EMMY AWARD 2018
Outstanding Cinematography For A Reality Program
And the winner is:
• Life Below Zero •
• Series Body Of Work •
National Geographic – BBC Studios
Danny Day, Director of Photography
John Griber, Director of Photography
Mike Cheeseman, Director of Photography
Simeon Houtman, Director of Photography
Terry Pratt, Director of Photography
Rob Gowler, Camera Operator
David Lovejoy, Camera Operator
Ben Mullin, Camera Operator
Terry Pratt, a Three Rivers resident for four years, won an Emmy Award earlier this month for his work on the National Geographic television show Life Below Zero. Over the weekend of Saturday, Sept. 8, and Sunday, Sept. 9, the Television Academy presented the 70th Creative Arts Emmy Awards, recognizing technical achievements on TV for the 2017-2018 season.

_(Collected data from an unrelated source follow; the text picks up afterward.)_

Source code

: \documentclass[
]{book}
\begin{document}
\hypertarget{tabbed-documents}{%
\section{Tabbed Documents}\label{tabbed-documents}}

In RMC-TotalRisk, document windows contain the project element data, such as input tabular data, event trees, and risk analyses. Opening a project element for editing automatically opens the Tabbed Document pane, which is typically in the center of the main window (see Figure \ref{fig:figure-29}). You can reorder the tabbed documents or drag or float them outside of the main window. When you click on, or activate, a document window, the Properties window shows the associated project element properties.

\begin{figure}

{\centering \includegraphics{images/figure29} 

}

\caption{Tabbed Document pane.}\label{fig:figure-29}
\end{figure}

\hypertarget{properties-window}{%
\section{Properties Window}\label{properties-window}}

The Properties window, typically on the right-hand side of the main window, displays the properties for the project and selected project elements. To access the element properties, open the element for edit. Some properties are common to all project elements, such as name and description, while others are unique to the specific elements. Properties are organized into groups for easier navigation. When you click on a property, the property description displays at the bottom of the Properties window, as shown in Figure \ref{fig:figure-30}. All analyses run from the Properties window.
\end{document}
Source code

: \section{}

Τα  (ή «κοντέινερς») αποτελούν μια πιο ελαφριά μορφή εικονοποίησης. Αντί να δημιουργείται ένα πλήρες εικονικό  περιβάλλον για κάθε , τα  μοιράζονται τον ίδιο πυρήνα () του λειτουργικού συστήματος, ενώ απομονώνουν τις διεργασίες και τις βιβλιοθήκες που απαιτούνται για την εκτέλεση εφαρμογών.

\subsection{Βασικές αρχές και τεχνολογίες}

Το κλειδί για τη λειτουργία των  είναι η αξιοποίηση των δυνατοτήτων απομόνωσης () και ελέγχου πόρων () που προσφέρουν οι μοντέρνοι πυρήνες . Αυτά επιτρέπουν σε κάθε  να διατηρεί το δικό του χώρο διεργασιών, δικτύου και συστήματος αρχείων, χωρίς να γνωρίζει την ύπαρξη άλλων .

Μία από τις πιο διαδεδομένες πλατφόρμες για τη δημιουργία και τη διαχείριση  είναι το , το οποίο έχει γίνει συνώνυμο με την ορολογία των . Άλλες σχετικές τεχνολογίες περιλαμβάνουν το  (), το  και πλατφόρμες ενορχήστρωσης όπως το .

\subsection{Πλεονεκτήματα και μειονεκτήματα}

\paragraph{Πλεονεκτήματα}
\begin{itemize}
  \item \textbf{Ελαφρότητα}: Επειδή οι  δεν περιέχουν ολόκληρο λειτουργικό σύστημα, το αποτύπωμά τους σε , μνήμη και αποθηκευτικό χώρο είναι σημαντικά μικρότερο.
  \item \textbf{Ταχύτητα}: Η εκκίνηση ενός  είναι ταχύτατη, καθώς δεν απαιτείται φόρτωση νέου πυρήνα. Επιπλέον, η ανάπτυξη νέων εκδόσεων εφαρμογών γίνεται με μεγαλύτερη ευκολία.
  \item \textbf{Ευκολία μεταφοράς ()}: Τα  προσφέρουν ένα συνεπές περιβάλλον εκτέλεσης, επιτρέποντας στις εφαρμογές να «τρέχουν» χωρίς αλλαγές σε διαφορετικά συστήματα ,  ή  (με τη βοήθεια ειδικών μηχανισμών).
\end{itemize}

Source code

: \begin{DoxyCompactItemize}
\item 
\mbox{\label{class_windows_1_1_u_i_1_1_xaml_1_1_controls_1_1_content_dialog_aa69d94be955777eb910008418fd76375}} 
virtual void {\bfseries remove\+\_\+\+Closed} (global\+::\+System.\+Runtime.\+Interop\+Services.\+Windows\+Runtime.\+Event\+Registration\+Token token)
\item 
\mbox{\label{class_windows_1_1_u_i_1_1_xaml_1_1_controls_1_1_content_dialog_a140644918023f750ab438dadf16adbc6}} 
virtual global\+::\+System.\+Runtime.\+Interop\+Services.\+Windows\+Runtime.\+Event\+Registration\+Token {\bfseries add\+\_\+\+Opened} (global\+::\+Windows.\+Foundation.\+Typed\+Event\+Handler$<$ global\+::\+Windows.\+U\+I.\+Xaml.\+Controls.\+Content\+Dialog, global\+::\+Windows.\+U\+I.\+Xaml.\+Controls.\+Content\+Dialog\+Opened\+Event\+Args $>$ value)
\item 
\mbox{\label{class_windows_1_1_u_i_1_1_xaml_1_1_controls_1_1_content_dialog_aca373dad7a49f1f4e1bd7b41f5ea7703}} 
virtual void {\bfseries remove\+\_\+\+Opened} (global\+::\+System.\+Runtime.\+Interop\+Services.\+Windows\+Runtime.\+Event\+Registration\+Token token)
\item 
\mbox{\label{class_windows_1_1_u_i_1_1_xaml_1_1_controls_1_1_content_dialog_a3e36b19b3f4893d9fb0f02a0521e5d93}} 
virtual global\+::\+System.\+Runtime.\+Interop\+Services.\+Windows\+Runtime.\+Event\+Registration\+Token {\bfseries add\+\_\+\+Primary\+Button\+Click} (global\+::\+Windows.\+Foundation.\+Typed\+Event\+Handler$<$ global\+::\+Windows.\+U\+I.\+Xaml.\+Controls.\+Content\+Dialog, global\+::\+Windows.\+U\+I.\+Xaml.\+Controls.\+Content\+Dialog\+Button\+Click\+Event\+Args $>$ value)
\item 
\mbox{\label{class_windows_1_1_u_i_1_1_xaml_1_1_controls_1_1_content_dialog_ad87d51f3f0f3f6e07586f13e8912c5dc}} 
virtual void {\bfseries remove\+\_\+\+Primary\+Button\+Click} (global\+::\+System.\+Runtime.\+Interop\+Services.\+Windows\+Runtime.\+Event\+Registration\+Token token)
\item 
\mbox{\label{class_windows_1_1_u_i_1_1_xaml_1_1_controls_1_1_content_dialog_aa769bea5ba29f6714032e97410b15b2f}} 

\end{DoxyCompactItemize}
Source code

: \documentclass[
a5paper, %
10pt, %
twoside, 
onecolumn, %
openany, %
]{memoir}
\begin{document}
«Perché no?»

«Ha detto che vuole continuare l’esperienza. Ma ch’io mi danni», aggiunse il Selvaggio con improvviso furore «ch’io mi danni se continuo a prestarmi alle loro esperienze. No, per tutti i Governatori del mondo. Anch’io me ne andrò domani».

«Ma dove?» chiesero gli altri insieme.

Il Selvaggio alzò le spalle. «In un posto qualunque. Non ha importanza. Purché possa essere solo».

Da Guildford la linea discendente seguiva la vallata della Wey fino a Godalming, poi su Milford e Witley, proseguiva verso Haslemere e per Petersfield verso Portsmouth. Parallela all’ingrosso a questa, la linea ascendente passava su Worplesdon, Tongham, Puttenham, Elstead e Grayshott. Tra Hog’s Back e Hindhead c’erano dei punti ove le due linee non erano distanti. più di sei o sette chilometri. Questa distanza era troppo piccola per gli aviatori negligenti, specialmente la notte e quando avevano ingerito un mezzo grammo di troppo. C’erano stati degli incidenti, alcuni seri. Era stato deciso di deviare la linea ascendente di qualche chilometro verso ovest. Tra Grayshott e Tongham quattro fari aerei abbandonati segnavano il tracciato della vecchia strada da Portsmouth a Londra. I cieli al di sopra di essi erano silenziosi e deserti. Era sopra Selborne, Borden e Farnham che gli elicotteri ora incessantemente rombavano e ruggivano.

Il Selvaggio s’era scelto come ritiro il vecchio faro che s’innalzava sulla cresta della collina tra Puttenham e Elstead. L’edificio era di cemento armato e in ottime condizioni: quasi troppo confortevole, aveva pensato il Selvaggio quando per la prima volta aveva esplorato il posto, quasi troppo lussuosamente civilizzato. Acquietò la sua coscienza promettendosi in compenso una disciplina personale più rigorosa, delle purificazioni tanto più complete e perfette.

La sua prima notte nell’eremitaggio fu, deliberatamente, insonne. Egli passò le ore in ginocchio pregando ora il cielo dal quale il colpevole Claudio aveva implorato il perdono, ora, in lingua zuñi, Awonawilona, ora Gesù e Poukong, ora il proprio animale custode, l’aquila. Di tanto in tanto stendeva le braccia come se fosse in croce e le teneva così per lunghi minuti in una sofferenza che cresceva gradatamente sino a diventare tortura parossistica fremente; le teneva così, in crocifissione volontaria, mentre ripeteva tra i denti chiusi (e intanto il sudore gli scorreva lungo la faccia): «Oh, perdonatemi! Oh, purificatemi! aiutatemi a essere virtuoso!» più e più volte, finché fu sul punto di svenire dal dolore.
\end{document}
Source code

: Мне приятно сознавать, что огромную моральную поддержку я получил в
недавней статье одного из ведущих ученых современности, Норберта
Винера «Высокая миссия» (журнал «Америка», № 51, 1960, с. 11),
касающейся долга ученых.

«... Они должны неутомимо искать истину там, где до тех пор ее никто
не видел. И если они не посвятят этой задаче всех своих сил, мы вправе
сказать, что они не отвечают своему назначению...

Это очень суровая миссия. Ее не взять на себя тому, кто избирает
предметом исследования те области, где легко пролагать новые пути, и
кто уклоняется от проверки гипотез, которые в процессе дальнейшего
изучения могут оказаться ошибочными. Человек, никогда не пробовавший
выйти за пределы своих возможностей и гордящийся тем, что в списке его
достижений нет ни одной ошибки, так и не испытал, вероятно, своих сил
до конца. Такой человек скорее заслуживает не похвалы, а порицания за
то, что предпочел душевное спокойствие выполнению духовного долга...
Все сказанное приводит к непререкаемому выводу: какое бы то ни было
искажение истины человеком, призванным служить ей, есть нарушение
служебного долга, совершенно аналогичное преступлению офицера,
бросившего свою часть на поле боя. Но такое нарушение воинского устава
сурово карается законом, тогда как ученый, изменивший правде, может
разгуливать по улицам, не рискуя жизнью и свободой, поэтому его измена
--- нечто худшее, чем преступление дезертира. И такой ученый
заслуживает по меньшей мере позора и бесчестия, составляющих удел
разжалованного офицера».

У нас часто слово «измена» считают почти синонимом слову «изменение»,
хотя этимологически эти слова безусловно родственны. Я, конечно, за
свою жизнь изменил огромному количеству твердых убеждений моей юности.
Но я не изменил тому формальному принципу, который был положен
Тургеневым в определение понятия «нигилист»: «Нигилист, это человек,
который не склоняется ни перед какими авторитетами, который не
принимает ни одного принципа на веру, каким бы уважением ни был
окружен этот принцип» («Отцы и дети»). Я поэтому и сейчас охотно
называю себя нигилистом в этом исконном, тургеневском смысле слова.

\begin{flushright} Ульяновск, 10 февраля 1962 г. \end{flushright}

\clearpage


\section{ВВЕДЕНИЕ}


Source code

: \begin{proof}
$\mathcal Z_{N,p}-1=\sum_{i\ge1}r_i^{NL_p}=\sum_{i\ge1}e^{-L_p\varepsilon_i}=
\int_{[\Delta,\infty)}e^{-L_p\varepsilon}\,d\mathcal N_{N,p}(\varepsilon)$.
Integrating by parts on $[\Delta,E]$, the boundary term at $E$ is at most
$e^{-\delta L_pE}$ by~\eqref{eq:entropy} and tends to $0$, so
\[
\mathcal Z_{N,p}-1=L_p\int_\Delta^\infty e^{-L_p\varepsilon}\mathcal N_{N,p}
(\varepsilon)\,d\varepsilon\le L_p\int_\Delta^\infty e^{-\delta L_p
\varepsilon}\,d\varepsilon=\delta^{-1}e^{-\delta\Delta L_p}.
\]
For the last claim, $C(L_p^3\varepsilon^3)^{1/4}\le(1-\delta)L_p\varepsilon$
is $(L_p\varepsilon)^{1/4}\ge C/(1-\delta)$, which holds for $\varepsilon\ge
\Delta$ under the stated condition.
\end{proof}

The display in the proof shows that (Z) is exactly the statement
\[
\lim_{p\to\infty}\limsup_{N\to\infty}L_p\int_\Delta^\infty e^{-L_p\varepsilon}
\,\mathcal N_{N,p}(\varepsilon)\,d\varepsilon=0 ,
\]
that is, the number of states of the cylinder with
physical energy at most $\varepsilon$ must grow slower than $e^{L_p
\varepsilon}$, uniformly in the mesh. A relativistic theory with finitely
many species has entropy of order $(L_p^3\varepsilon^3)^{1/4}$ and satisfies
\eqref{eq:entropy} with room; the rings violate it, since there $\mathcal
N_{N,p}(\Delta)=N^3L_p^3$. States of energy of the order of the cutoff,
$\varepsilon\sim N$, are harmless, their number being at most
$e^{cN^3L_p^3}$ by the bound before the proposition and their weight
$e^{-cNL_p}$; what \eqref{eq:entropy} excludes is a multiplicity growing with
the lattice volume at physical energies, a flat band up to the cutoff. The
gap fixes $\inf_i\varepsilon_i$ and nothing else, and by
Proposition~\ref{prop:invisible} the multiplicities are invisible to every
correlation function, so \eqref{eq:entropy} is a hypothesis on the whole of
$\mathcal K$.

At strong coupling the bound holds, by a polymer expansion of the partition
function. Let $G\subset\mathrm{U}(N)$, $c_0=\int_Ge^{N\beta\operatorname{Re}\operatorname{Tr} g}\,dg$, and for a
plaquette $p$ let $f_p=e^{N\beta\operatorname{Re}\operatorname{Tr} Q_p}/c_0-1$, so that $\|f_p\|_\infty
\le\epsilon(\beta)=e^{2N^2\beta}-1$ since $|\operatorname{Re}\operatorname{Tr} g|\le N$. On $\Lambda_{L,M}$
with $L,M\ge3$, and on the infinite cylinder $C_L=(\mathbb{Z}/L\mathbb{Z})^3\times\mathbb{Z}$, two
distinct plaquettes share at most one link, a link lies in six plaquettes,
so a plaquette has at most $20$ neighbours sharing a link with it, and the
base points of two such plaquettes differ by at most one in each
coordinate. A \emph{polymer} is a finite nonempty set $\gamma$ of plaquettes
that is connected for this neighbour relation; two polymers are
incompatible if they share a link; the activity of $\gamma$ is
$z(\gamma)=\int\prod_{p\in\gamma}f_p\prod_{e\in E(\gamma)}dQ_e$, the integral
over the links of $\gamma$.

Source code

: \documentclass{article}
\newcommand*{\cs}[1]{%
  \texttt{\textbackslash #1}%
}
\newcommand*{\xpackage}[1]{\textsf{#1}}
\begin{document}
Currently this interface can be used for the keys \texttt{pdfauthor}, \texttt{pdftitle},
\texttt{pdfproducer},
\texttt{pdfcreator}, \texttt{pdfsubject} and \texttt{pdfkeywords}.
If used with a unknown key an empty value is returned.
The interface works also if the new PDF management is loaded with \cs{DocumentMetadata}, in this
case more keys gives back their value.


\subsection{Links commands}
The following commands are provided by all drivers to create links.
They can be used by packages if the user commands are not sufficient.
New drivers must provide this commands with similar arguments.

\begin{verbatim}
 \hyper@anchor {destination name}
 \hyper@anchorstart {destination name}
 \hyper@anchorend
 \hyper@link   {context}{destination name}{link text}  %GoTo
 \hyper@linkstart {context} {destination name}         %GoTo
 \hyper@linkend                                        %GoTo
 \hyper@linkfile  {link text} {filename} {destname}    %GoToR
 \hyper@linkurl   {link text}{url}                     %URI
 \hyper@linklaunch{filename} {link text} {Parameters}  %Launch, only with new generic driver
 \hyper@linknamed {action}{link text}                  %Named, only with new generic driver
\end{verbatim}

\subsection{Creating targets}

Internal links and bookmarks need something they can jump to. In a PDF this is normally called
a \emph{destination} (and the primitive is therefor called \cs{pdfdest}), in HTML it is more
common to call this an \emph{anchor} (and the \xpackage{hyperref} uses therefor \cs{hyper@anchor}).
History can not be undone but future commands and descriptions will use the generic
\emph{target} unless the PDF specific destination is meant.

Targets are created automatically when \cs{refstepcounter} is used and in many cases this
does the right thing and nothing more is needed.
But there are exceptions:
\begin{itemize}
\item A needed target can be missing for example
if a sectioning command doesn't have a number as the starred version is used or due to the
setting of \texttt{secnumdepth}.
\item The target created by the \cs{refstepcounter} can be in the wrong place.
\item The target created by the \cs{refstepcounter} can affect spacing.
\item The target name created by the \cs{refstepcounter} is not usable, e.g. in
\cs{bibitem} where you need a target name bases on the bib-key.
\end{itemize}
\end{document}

Terry and his wife, Noelle Charles, were in attendance for the nearly three-hour ceremony at the Microsoft Theater in Los Angeles, where awards were presented by many celebrities, including Bryan Cranston, the Fuller House cast, James Corden, Jane Lynch, Lisa Kudrow, Molly
Shannon, Padma Lakshmi, RuPaul, and the hosts of Queer Eye. A telecast of the 70th Creative Arts Emmy Awards aired Saturday, Sept. 15, on FXX (the Primetime Emmy Awards aired Monday, Sept. 17).
Terry was nominated for his contributions as a director of photography on the reality series Life Below Zero, which has been in production since 2013 and, as of 2018, is in its 11th season. Terry was also nominated for an Emmy in 2015 and 2017.
This year, he and his team were nominated and won the Emmy for Outstanding Cinematography for a Reality Program. They won for “The 11th Hour,” from Season 9, Episode 3, which aired July 27, 2017.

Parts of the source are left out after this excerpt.